IMG_0465The sound inside Daytona Rising, the $400 million reimagining of NASCAR’s flagship venue, is new from scratch. The 2,791 audio speakers, mostly JBL’s Control series loudspeakers, saturate the new fan area with sheer numbers. To achieve clarity in a very high-noise environment, they are all pointed downward. Aiming them at the concrete floors, however, also creates the potential for speech-intelligibility issues from hard-surface reflection. Thus, the power to each individual speaker is attenuated, with sufficient coverage coming from the densely distributed layout.

Facing the track from atop the nearly mile-long grandstand, 295 Community Sound R.5 and R.2 series speakers were assembled and attached to the poles on the ground, along with light fixtures, with the finished assemblies lifted by crane to positions 190 ft. off the ground.

All grandstand and concourse speakers are connected via copper cabling and managed with a combination of 14 BSS Soundweb London BLU-806, three BLU-326, 10 BLU-BOBs, and four BLU0-BOB digital-signal processors, all of which are DANTE-enabled. Networked audio is extensive: audio sources are on a DANTE network from the sources to the IDF closets and on BSS BLU-Link networks from those to the amplifiers. The new FOH Yamaha CL5 digital console is also DANTE-enabled.

“The challenge for all of this was getting the network right,” says Tom Bruinsma, who has mixed Daytona’s FOH for five years. “Having DANTE gives me direct control over every element on the network, so, when something goes down, I can manage it from the console and not have to send someone running down to the track.”

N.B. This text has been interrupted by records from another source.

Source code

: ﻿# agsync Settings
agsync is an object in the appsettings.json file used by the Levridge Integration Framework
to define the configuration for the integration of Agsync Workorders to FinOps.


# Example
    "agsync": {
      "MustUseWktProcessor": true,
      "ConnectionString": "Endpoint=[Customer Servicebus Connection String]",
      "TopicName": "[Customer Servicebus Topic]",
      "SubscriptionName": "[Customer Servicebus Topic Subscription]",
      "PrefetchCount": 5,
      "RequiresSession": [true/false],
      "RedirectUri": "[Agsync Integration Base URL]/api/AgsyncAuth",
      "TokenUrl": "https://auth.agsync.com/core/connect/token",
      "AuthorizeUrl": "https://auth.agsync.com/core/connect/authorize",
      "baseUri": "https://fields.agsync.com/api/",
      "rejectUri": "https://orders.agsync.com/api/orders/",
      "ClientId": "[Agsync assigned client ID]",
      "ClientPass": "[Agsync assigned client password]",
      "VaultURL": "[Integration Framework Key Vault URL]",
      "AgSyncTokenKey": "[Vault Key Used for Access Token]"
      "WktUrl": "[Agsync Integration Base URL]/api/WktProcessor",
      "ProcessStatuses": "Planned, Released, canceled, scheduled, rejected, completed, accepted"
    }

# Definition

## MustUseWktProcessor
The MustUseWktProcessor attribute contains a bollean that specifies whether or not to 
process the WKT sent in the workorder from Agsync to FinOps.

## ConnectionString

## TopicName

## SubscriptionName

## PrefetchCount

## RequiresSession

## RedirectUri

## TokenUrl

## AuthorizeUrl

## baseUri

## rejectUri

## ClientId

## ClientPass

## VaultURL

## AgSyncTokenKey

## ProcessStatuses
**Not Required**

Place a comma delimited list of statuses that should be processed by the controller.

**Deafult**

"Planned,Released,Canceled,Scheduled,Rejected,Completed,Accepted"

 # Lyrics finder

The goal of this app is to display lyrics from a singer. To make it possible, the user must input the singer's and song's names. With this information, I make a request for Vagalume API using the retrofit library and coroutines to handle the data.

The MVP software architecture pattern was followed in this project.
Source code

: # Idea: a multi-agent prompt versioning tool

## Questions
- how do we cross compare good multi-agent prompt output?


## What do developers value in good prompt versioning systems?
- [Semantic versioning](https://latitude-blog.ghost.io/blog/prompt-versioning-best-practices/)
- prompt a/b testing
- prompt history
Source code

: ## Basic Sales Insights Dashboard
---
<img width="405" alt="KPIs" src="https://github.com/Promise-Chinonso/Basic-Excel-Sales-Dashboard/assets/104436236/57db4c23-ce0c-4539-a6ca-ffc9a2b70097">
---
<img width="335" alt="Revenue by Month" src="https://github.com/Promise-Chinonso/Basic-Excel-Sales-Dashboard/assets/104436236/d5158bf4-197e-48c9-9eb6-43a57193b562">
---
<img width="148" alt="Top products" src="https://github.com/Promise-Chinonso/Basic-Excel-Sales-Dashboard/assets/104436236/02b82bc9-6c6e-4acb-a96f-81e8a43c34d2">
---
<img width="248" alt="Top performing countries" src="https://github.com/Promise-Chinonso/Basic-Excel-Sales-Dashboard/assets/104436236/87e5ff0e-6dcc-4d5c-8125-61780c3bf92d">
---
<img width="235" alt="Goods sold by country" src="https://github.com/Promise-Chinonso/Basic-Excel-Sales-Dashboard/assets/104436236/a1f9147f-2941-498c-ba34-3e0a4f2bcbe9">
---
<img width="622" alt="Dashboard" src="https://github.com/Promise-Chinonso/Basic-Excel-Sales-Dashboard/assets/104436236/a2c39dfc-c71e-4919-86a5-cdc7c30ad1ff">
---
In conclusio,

Daytona Rising’s new livery

Daytona Rising’s new livery

The interface between the DANTE network and the LU-Link network was critical, according to Mike Dirks, senior field engineer at Integration Factory, the A/V integrator that did most of Daytona Rising’s A/V infrastructure. “The programming of the BSS Soundweb BLU-Link is what makes them work together properly,” he says, speaking from the FOH perch in the new Race Operations tier that also includes the Motor Racing Network’s radio position and the track-announcer booth.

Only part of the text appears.